New threats to Jewish heritage
Now that IS no longer poses a threat, new ones have appeared. Even though housing prices have fallen by 50 percent, owners are having to sell their properties for lack of money after having survived IS rule. Faisal Jeber fears that bargain hunters will buy the houses in order to demolish them, rebuild and make a profit. Important heritage will be lost, he warns.
His fears center on the synagogue, which has been put on the market for $2 million (€1.8 million). The amount is far too high, Jeber says. "We want to buy the premises, or even rent them, to base our headquarters there. We're looking for funding, so we can return the building to the community." At the same time, he is considering starting legal proceedings in the courts, as the synagogue was government property and should never had been sold to a private owner.

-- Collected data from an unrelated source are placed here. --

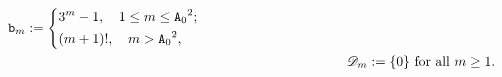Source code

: \documentclass[12pt, twoside]{article}
\theoremstyle{definition}
\numberwithin{equation}{section}
\begin{document}
\begin{itemize}
\begin{align}
		\mathtt b_m := \left\{\begin{aligned}
			&3^m - 1,\quad 1 \le  m  \le {\mathtt A_0}^2;\\
			& (m + 1)!,\quad  m > {\mathtt A_0}^2,
		\end{aligned}\right.\label{pi-2} \\
		&\hskip1.5in \mathscr{D}_m := \{0\} \text{ for all } m \geq 1.\label{pi-3}
	\end{align}
\end{itemize}
\end{document}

Jeber's dream is to return the derelict quarter to its former glory. "That would be important for raising awareness that the Jewish quarter is an inseparable part of Mosul. For a long time, people tried to erase the Jews from our history. But it is our heritage, our identity and our true history."
Yet as if to illustrate the difficulty of his plight, soon after the interview, and after showing an Iraqi Jew living abroad around in Mosul, Jeber was picked up by Iraqi security police for allegedly spying for Israel and interrogated for over two months. Finally the charges against him were dropped. It shows how deeply the distrust of Jews is rooted in Iraqi society.
Jeber has since left the city.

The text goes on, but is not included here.